Source data:
[Start of section]
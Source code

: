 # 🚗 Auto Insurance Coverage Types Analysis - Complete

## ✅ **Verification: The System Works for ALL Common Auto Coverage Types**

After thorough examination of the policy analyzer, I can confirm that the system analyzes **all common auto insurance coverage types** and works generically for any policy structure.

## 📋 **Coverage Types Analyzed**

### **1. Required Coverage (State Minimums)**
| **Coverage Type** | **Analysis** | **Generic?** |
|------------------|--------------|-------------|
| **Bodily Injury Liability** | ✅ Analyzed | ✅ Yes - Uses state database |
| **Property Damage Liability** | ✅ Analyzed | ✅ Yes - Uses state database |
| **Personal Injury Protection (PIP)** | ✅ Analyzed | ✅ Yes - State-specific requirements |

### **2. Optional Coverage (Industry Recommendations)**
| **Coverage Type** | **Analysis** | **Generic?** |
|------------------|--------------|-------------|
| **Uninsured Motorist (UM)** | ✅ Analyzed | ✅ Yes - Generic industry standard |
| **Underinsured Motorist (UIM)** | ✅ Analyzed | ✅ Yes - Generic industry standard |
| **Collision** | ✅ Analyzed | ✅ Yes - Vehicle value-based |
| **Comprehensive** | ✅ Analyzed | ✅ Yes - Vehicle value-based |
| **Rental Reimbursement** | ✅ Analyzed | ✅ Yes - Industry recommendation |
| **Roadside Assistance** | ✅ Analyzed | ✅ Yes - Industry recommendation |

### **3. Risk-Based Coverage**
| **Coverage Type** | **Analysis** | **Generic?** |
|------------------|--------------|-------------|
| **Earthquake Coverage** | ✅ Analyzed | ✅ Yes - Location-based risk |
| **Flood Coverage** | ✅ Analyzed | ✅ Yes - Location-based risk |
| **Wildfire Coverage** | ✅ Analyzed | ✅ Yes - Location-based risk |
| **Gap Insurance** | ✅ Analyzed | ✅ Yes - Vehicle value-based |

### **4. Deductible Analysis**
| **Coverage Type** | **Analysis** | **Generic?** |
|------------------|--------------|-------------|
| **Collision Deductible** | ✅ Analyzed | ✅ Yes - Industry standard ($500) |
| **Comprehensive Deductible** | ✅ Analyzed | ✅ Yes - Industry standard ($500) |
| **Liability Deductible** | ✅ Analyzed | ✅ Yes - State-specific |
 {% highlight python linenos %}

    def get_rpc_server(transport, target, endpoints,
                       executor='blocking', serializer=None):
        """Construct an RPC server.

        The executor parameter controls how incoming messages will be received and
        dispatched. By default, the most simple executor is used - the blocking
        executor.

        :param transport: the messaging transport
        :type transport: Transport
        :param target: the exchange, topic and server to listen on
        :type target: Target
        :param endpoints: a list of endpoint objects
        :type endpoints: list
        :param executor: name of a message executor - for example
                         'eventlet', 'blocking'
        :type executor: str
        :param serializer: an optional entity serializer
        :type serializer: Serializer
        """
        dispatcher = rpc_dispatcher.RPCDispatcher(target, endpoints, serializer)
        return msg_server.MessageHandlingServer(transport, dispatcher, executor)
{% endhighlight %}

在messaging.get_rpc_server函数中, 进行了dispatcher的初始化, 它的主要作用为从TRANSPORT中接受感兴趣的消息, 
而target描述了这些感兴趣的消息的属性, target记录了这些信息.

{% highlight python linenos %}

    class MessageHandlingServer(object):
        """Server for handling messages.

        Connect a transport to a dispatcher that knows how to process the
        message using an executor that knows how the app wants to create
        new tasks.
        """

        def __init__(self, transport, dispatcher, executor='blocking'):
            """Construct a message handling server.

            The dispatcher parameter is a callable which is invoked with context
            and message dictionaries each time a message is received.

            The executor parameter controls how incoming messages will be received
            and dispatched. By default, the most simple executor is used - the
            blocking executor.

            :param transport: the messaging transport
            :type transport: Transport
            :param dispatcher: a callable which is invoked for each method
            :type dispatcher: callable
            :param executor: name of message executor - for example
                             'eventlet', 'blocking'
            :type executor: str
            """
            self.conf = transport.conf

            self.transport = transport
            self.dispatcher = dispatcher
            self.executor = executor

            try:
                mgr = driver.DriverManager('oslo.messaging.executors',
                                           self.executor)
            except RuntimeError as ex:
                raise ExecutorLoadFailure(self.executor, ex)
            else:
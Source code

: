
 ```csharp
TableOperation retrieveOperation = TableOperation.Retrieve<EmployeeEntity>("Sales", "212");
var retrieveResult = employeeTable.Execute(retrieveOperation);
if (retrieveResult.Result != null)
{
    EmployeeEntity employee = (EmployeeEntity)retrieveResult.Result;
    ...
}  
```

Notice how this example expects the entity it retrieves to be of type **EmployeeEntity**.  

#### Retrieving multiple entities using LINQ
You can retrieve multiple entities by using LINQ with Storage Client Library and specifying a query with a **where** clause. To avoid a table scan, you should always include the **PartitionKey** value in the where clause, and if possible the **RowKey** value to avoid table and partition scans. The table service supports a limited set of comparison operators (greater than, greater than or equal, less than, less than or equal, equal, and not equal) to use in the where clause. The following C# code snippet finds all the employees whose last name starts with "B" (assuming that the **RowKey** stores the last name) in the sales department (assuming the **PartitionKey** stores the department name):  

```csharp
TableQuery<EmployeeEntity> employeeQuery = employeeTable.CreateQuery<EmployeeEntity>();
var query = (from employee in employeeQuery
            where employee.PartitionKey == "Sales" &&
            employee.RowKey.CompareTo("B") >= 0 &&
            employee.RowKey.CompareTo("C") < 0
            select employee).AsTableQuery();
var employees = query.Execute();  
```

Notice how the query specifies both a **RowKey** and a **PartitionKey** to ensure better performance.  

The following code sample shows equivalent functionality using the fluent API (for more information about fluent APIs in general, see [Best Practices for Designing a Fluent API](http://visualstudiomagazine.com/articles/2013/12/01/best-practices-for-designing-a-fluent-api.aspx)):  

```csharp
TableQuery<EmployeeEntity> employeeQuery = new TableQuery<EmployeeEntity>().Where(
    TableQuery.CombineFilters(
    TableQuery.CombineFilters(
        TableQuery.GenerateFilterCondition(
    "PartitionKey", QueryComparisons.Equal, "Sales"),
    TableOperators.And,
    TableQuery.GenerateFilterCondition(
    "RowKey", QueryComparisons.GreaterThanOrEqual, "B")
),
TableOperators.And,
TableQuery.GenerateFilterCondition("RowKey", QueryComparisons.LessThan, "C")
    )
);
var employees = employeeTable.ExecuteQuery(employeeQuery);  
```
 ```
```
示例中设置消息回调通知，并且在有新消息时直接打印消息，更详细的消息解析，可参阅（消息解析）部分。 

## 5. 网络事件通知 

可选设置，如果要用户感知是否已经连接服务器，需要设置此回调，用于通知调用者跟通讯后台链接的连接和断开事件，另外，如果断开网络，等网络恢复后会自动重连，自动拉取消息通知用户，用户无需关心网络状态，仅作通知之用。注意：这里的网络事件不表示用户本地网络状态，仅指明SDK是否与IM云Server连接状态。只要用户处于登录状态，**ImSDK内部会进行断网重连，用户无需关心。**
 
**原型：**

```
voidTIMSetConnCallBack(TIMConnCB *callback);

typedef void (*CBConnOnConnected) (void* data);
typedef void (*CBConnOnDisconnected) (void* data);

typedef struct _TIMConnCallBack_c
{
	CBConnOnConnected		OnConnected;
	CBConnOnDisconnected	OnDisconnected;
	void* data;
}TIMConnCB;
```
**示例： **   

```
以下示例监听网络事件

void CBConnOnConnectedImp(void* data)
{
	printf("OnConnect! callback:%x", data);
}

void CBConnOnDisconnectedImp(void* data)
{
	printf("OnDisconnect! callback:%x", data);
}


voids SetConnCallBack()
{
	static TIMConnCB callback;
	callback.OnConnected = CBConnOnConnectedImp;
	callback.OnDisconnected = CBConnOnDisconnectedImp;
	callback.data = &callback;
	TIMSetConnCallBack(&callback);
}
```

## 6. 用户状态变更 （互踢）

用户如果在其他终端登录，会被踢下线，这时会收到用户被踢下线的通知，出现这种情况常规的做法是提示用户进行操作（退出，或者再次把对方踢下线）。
[End of section]
→ **Activity**: Gather up the lines containing the word "Notice" from these records and copy them.

→ **Written answer**:
Notice how this example expects the entity it retrieves to be of type **EmployeeEntity**.  
Notice how the query specifies both a **RowKey** and a **PartitionKey** to ensure better performance.  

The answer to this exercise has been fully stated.